During mappings for Operation Brother’s Keeper, stories arose of damaging property, guys taking souvenirs? It wasn’t within the bounds of taking souvenirs. It wasn’t that a soldier pocketed something, nothing like that. The way I see it, that’s worse since the establishment confiscates things it isn’t supposed to confiscate. We received an entire list of claims from the DCO (Palestinian District Coordination Office), from the Palestinian police specifically, case by case, every night – the name of the homeowner and what was taken from him. Officially, computers, cars were taken, all kinds of things that are considered terror funds. Then there were claims of jewelry, watches, things like that. The DCO asked to look into what went on, [what] was taken. The DCO police officer must clarify that if it was taken, it’s apparently justified, even though I know for a fact that not everything is reported. The reports included the confiscation of funds, the confiscation of a few vehicles that were equivalent to terror funds. And then the police went to the officer with this list and asked him, “Can you check this for me?
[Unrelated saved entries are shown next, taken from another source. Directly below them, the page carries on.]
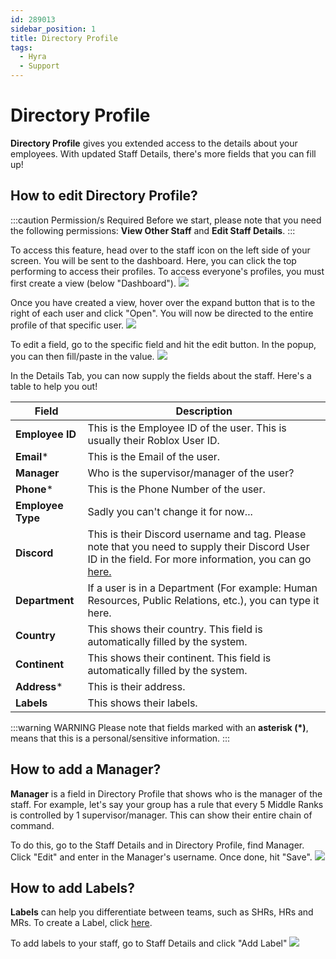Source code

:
 ```yaml
---
id: 289013
sidebar_position: 1
title: Directory Profile
tags:
  - Hyra
  - Support
---
```

# Directory Profile
**Directory Profile** gives you extended access to the details about your employees. With updated Staff Details, there's more fields that you can fill up!

## How to edit Directory Profile?
:::caution Permission/s Required
Before we start, please note that you need the following permissions: **View Other Staff** and **Edit Staff Details**.
:::

To access this feature, head over to the staff icon on the left side of your screen. You will be sent to the dashboard. Here, you can click the top performing to access their profiles. To access everyone's profiles, you must first create a view (below "Dashboard").
![](https://cdn.discordapp.com/attachments/1015246364692717609/1028174824318697552/unknown.png)

Once you have created a view, hover over the expand button that is to the right of each user and click "Open". You will now be directed to the entire profile of that specific user.
![](https://cdn.discordapp.com/attachments/1015246364692717609/1028245439155281941/unknown.png)

To edit a field, go to the specific field and hit the edit button. In the popup, you can then fill/paste in the value.
![](https://cdn.discordapp.com/attachments/1015246364692717609/1028268819770261544/unknown.png)

In the Details Tab, you can now supply the fields about the staff. Here's a table to help you out!

| Field | Description |
| -- | -- |
| **Employee ID** |  This is the Employee ID of the user. This is usually their Roblox User ID. |
| **Email*** | This is the Email of the user. |
| **Manager** | Who is the supervisor/manager of the user? |
| **Phone*** | This is the Phone Number of the user.
| **Employee Type** | Sadly you can't change it for now... |
| **Discord** | This is their Discord username and tag. Please note that you need to supply their Discord User ID in the field. For more information, you can go [here.](https://docs.hyra.io/guides/staff-management/getting-discord-ids)|
| **Department** | If a user is in a Department (For example: Human Resources, Public Relations, etc.), you can type it here. |
| **Country** | This shows their country. This field is automatically filled by the system. |
| **Continent** | This shows their continent. This field is automatically filled by the system. |
| **Address*** | This is their address. |
| **Labels** | This shows their labels. |

:::warning WARNING
Please note that fields marked with an **asterisk (*)**, means that this is a personal/sensitive information.
:::

## How to add a Manager?
**Manager** is a field in Directory Profile that shows who is the manager of the staff. For example, let's say your group has a rule that every 5 Middle Ranks is controlled by 1 supervisor/manager. This can show their entire chain of command.

To do this, go to the Staff Details and in Directory Profile, find Manager. Click "Edit" and enter in the Manager's username. Once done, hit "Save".
![](https://cdn.discordapp.com/attachments/1015246364692717609/1028271939334193233/staffpf_1.gif)

## How to add Labels?
**Labels** can help you differentiate between teams, such as SHRs, HRs and MRs. To create a Label, click [here](https://docs.hyra.io/guides/workspace-settings/labels). 

To add labels to your staff, go to Staff Details and click "Add Label"
![](https://cdn.discordapp.com/attachments/1015246364692717609/1028279182322565181/label.gif)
This data, what happened; the Palestinians say gold and jewelry was stolen from them.” And then the officer says to him, “Listen bro, they took…” [He] whispered to him. “The computers and the magnetic storage media are considered operational devices, things connected to Hamas and their charitable organizations. They took jewelry because it’s equivalent in value to certain funds, they said there’s supposed to be 7,000 dollars worth of terror funds in this house, and we didn’t reach that amount because we didn’t empty their wallets, so we’ll take something else.”
What did they do with it? Nothing. He just said to him, “I marked it and did the job.” I don’t know how they managed to cover their asses. Soldiers don’t pocket thousands of dollars – it’s not – and it’s also really serious forces that were in there, but they took it. They tried to change the rules. I don’t know how they did it and how they smuggled the money and the possessions.
And what did they do with the possessions? If the objective was to reach the money that is considered terror funds, how they did it legally, I don’t know. But that same night it was super operational: “OK, there isn’t enough money in their safe so we’ll take something else,” and I of course am not familiar with this from the report, I’m aware of the confiscation of vehicles, money and computers, media, flash drives, telephones and all kinds of things like that. I saw a claim that silver jewelry worth thousands of dollars was stolen, stuff like that, so I wrote: “Not aware,” even though I definitely heard the officer and he was involved in this operation.